[Data excerpts Boundary: Start]

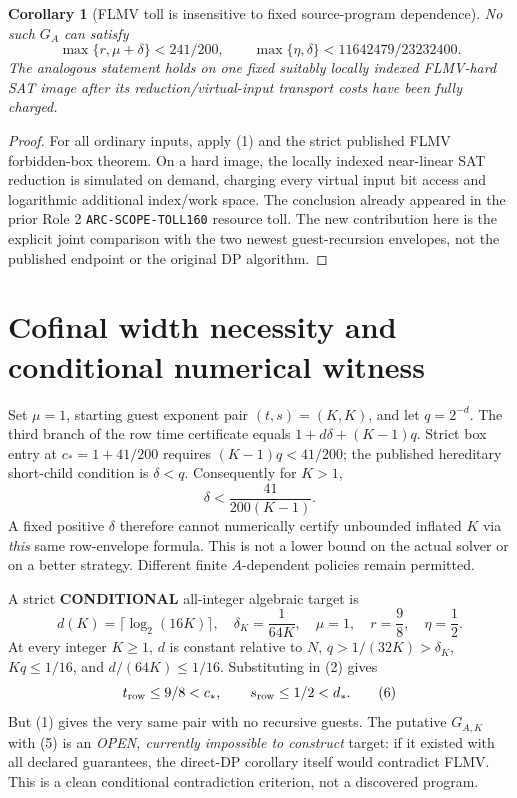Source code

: \documentclass[11pt]{article}
\newtheorem{corollary}[theorem]{Corollary}
\begin{document}
\begin{corollary}[FLMV toll is insensitive to fixed source-program dependence]
No such $G_A$ can satisfy
\[
\boxed{\quad
\max\{r,\mu+\delta\}<241/200,\qquad
\max\{\eta,\delta\}<11642479/23232400.\quad}\tag{3}
\]
The analogous statement holds on one fixed suitably locally indexed
FLMV-hard SAT image after its reduction/virtual-input transport costs
have been fully charged.
\end{corollary}
\begin{proof}
For all ordinary inputs, apply (1) and the strict published FLMV
forbidden-box theorem. On a hard image, the locally indexed
near-linear SAT reduction is simulated on demand, charging every
virtual input bit access and logarithmic additional index/work space.
The conclusion already appeared in the prior Role 2
\texttt{ARC-SCOPE-TOLL160} resource toll. The new contribution here
is the explicit joint comparison with the two newest guest-recursion
envelopes, not the published endpoint or the original DP algorithm.
\end{proof}

\section{Cofinal width necessity and conditional numerical witness}
Set $\mu=1$, starting guest exponent pair $(t,s)=(K,K)$, and let
$q=2^{-d}$. The third branch of the row time certificate equals
$1+d\delta+(K-1)q$. Strict box entry at $c_*=1+41/200$ requires
$(K-1)q<41/200$; the published hereditary short-child condition
is $\delta<q$. Consequently for $K>1$,
\[
\boxed{\quad \delta<\frac{41}{200(K-1)}.\quad}\tag{4}
\]
A fixed positive $\delta$ therefore cannot numerically certify
unbounded inflated $K$ via \emph{this} same row-envelope formula.
This is not a lower bound on the actual solver or on a better
strategy. Different finite $A$-dependent policies remain permitted.

A strict \textbf{CONDITIONAL} all-integer algebraic target is
\[
d(K)=\lceil\log_2(16K)\rceil,\quad
\delta_K=\frac{1}{64K},\quad
\mu=1,\quad r=\frac98,\quad\eta=\frac12.\tag{5}
\]
At every integer $K\ge1$, $d$ is constant relative to $N$,
$q>1/(32K)>\delta_K$, $Kq\le1/16$, and
$d/(64K)\le1/16$. Substituting in (2) gives
\[
t_{\rm row}\le9/8<c_*,\qquad s_{\rm row}\le1/2<d_*.
\tag{6}
\]
But (1) gives the very same pair with no recursive guests.
The putative $G_{A,K}$ with (5) is an \emph{OPEN, currently impossible
to construct} target: if it existed with all declared guarantees,
the direct-DP corollary itself would contradict FLMV. This is a
clean conditional contradiction criterion, not a discovered program.
\end{document}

[Data excerpts Boundary: End]

→ **To do**:
Track down every line of the material containing the string "program", and copy it.

→ **Worked solution**:
\begin{corollary}[FLMV toll is insensitive to fixed source-program dependence]
clean conditional contradiction criterion, not a discovered program.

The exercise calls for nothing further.